══ Data under study ══

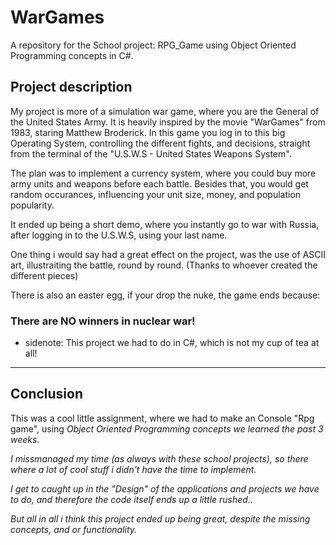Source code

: # WarGames
A repository for the School project: RPG_Game using Object Oriented Programming concepts in C#.

## Project description

My project is more of a simulation war game, where you are the General of the United States Army.
It is heavily inspired by the movie "WarGames" from 1983, staring Matthew Broderick.
In this game you log in to this big Operating System, controlling the different fights, and
decisions, straight from the terminal of the "U.S.W.S - United States Weapons System".

The plan was to implement a currency system, where you could buy more army units and weapons
before each battle.
Besides that, you would get random occurances, influencing your unit size, money, and
population popularity.

It ended up being a short demo, where you instantly go to war with Russia, after logging
in to the U.S.W.S, using your last name.

One thing i would say had a great effect on the project, was the use of ASCII art,
illustraiting the battle, round by round. (Thanks to whoever created the different pieces)

There is also an easter egg, if your drop the nuke, the game ends because:

### There are NO winners in nuclear war!

* sidenote: 
This project we had to do in C#, which is not my cup of tea at all!
****************************************************************************************************

## Conclusion

This was a cool little assignment, where we had to make an Console "Rpg game", using
<i>Object Oriented Programming<I> concepts we learned the past 3 weeks.

I missmanaged my time (as always with these school projects), so there where a lot
of cool stuff i didn't have the time to implement.

I get to caught up in the "Design" of the applications and projects we have to do,
and therefore the code itself ends up a little rushed..

But all in all i think this project ended up being great, despite the missing concepts,
and or functionality.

═══

▶ [Exercise objective] All lines above from the one with "One thing i" to the one with "This project we", inclusive, should be copied exactly, and no other lines.

▶ [Task output]
One thing i would say had a great effect on the project, was the use of ASCII art,
illustraiting the battle, round by round. (Thanks to whoever created the different pieces)

There is also an easter egg, if your drop the nuke, the game ends because:

### There are NO winners in nuclear war!

* sidenote: 
This project we had to do in C#, which is not my cup of tea at all!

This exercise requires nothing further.